▶ _PROVIDED MATERIAL_:
*-*-*

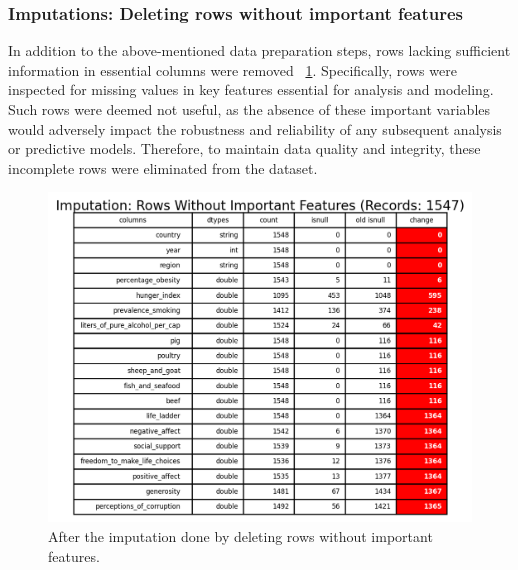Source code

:             \subsubsection{Imputations: Deleting rows without important features}
                In addition to the above-mentioned data preparation steps, rows lacking sufficient information in essential columns were removed \figurename~\ref{fig:dp-removed-without-important-features}. Specifically, rows were inspected for missing values in key features essential for analysis and modeling. Such rows were deemed not useful, as the absence of these important variables would adversely impact the robustness and reliability of any subsequent analysis or predictive models. Therefore, to maintain data quality and integrity, these incomplete rows were eliminated from the dataset.
                \begin{figure}[H]
                        \centering
                        \includegraphics[scale=1]{images/dp_imput_impor_feat}
                        \caption{After the imputation done by deleting rows without important features.}
                        \label{fig:dp-removed-without-important-features}
                \end{figure}

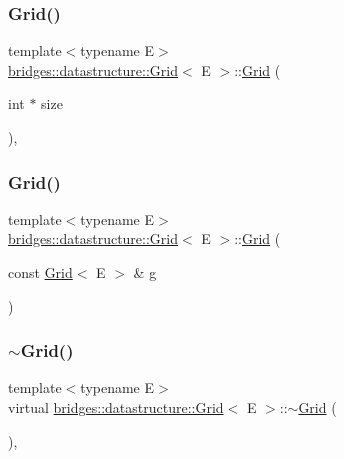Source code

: \subsubsection{\texorpdfstring{Grid()}{Grid()}\hspace{0.1cm}{\footnotesize\ttfamily [3/4]}}
{\footnotesize\ttfamily template$<$typename E$>$ \\
\mbox{\hyperlink{classbridges_1_1datastructure_1_1_grid}{bridges\+::datastructure\+::\+Grid}}$<$ E $>$\+::\mbox{\hyperlink{classbridges_1_1datastructure_1_1_grid}{Grid}} (\begin{DoxyParamCaption}\item[{int $\ast$}]{size }\end{DoxyParamCaption})\hspace{0.3cm}{\ttfamily [inline]}, {\ttfamily [explicit]}}

\mbox{\label{classbridges_1_1datastructure_1_1_grid_afc81003993a30d1112d2dff71bfc191b}} 
\subsubsection{\texorpdfstring{Grid()}{Grid()}\hspace{0.1cm}{\footnotesize\ttfamily [4/4]}}
{\footnotesize\ttfamily template$<$typename E$>$ \\
\mbox{\hyperlink{classbridges_1_1datastructure_1_1_grid}{bridges\+::datastructure\+::\+Grid}}$<$ E $>$\+::\mbox{\hyperlink{classbridges_1_1datastructure_1_1_grid}{Grid}} (\begin{DoxyParamCaption}\item[{const \mbox{\hyperlink{classbridges_1_1datastructure_1_1_grid}{Grid}}$<$ E $>$ \&}]{g }\end{DoxyParamCaption})\hspace{0.3cm}{\ttfamily [inline]}}

\mbox{\label{classbridges_1_1datastructure_1_1_grid_aa04b4929a35fa359dbaab86e46fda204}} 
\subsubsection{\texorpdfstring{$\sim$\+Grid()}{~Grid()}}
{\footnotesize\ttfamily template$<$typename E$>$ \\
virtual \mbox{\hyperlink{classbridges_1_1datastructure_1_1_grid}{bridges\+::datastructure\+::\+Grid}}$<$ E $>$\+::$\sim$\mbox{\hyperlink{classbridges_1_1datastructure_1_1_grid}{Grid}} (\begin{DoxyParamCaption}{ }\end{DoxyParamCaption})\hspace{0.3cm}{\ttfamily [inline]}, {\ttfamily [virtual]}}



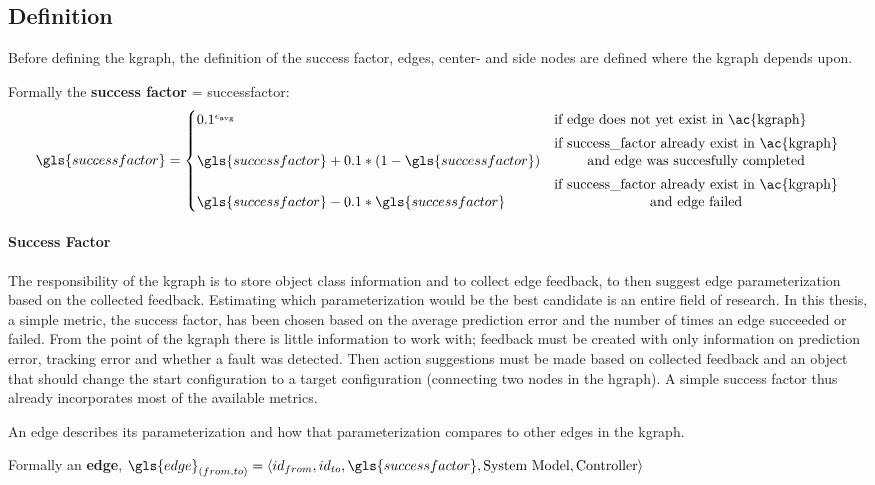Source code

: \subsection{Definition}%
\label{subsec:kgraph_definition}
Before defining the \ac{kgraph}, the definition of the success factor, edges, center- and side nodes are defined where the \ac{kgraph} depends upon.\bs

Formally the \textbf{success factor} = \gls{successfactor}: 
\[\gls{successfactor} = 
  \begin{cases} 0.1^{\epsilon_{\textrm {avg}}}& \textrm {if edge does not yet exist in \ac{kgraph}}\\[5px]
    \gls{successfactor} + 0.1*(1-\gls{successfactor}) & \textrm{\shortstack{if success\_factor already exist in \ac{kgraph}\\ and edge was succesfully completed}}\\[5px]
  \gls{successfactor} - 0.1*\gls{successfactor} & \textrm{\shortstack{if success\_factor already exist in \ac{kgraph}\\ and edge failed}}
\end{cases}\]

\paragraph{Success Factor} The responsibility of the \ac{kgraph} is to store object class information and to collect edge feedback, to then suggest edge parameterization based on the collected feedback. Estimating which parameterization would be the best candidate is an entire field of research. In this thesis, a simple metric, the success factor, has been chosen based on the average prediction error and the number of times an edge succeeded or failed. From the point of the \ac{kgraph} there is little information to work with; feedback must be created with only information on prediction error, tracking error and whether a fault was detected. Then action suggestions must be made based on collected feedback and an object that should change the start configuration to a target configuration (connecting two nodes in the \ac{hgraph}). A simple success factor thus already incorporates most of the available metrics.\bs

\noindent An edge describes its parameterization and how that parameterization compares to other edges in the \ac{kgraph}.\bs

Formally an \textbf{edge}, $\gls{edge}_{(from, to)} = \left\langle id_{from}, id_{to}, \gls{successfactor}, \textrm{System Model}, \textrm{Controller}\right\rangle$\bs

*-*-*

Repeat the listing above word for word. Do not include the pictures.

▶ _RESPONSE AREA_:
Source code

:             \subsubsection{Imputations: Deleting rows without important features}
                In addition to the above-mentioned data preparation steps, rows lacking sufficient information in essential columns were removed \figurename~\ref{fig:dp-removed-without-important-features}. Specifically, rows were inspected for missing values in key features essential for analysis and modeling. Such rows were deemed not useful, as the absence of these important variables would adversely impact the robustness and reliability of any subsequent analysis or predictive models. Therefore, to maintain data quality and integrity, these incomplete rows were eliminated from the dataset.
                \begin{figure}[H]
                        \centering
                        \includegraphics[scale=1]{images/dp_imput_impor_feat}
                        \caption{After the imputation done by deleting rows without important features.}
                        \label{fig:dp-removed-without-important-features}
                \end{figure}

Source code

: \subsubsection{\texorpdfstring{Grid()}{Grid()}\hspace{0.1cm}{\footnotesize\ttfamily [3/4]}}
{\footnotesize\ttfamily template$<$typename E$>$ \\
\mbox{\hyperlink{classbridges_1_1datastructure_1_1_grid}{bridges\+::datastructure\+::\+Grid}}$<$ E $>$\+::\mbox{\hyperlink{classbridges_1_1datastructure_1_1_grid}{Grid}} (\begin{DoxyParamCaption}\item[{int $\ast$}]{size }\end{DoxyParamCaption})\hspace{0.3cm}{\ttfamily [inline]}, {\ttfamily [explicit]}}

\mbox{\label{classbridges_1_1datastructure_1_1_grid_afc81003993a30d1112d2dff71bfc191b}} 
\subsubsection{\texorpdfstring{Grid()}{Grid()}\hspace{0.1cm}{\footnotesize\ttfamily [4/4]}}
{\footnotesize\ttfamily template$<$typename E$>$ \\
\mbox{\hyperlink{classbridges_1_1datastructure_1_1_grid}{bridges\+::datastructure\+::\+Grid}}$<$ E $>$\+::\mbox{\hyperlink{classbridges_1_1datastructure_1_1_grid}{Grid}} (\begin{DoxyParamCaption}\item[{const \mbox{\hyperlink{classbridges_1_1datastructure_1_1_grid}{Grid}}$<$ E $>$ \&}]{g }\end{DoxyParamCaption})\hspace{0.3cm}{\ttfamily [inline]}}

\mbox{\label{classbridges_1_1datastructure_1_1_grid_aa04b4929a35fa359dbaab86e46fda204}} 
\subsubsection{\texorpdfstring{$\sim$\+Grid()}{~Grid()}}
{\footnotesize\ttfamily template$<$typename E$>$ \\
virtual \mbox{\hyperlink{classbridges_1_1datastructure_1_1_grid}{bridges\+::datastructure\+::\+Grid}}$<$ E $>$\+::$\sim$\mbox{\hyperlink{classbridges_1_1datastructure_1_1_grid}{Grid}} (\begin{DoxyParamCaption}{ }\end{DoxyParamCaption})\hspace{0.3cm}{\ttfamily [inline]}, {\ttfamily [virtual]}}



Source code

: \subsection{Definition}%
\label{subsec:kgraph_definition}
Before defining the \ac{kgraph}, the definition of the success factor, edges, center- and side nodes are defined where the \ac{kgraph} depends upon.\bs

Formally the \textbf{success factor} = \gls{successfactor}: 
\[\gls{successfactor} = 
  \begin{cases} 0.1^{\epsilon_{\textrm {avg}}}& \textrm {if edge does not yet exist in \ac{kgraph}}\\[5px]
    \gls{successfactor} + 0.1*(1-\gls{successfactor}) & \textrm{\shortstack{if success\_factor already exist in \ac{kgraph}\\ and edge was succesfully completed}}\\[5px]
  \gls{successfactor} - 0.1*\gls{successfactor} & \textrm{\shortstack{if success\_factor already exist in \ac{kgraph}\\ and edge failed}}
\end{cases}\]

\paragraph{Success Factor} The responsibility of the \ac{kgraph} is to store object class information and to collect edge feedback, to then suggest edge parameterization based on the collected feedback. Estimating which parameterization would be the best candidate is an entire field of research. In this thesis, a simple metric, the success factor, has been chosen based on the average prediction error and the number of times an edge succeeded or failed. From the point of the \ac{kgraph} there is little information to work with; feedback must be created with only information on prediction error, tracking error and whether a fault was detected. Then action suggestions must be made based on collected feedback and an object that should change the start configuration to a target configuration (connecting two nodes in the \ac{hgraph}). A simple success factor thus already incorporates most of the available metrics.\bs

\noindent An edge describes its parameterization and how that parameterization compares to other edges in the \ac{kgraph}.\bs

Formally an \textbf{edge}, $\gls{edge}_{(from, to)} = \left\langle id_{from}, id_{to}, \gls{successfactor}, \textrm{System Model}, \textrm{Controller}\right\rangle$\bs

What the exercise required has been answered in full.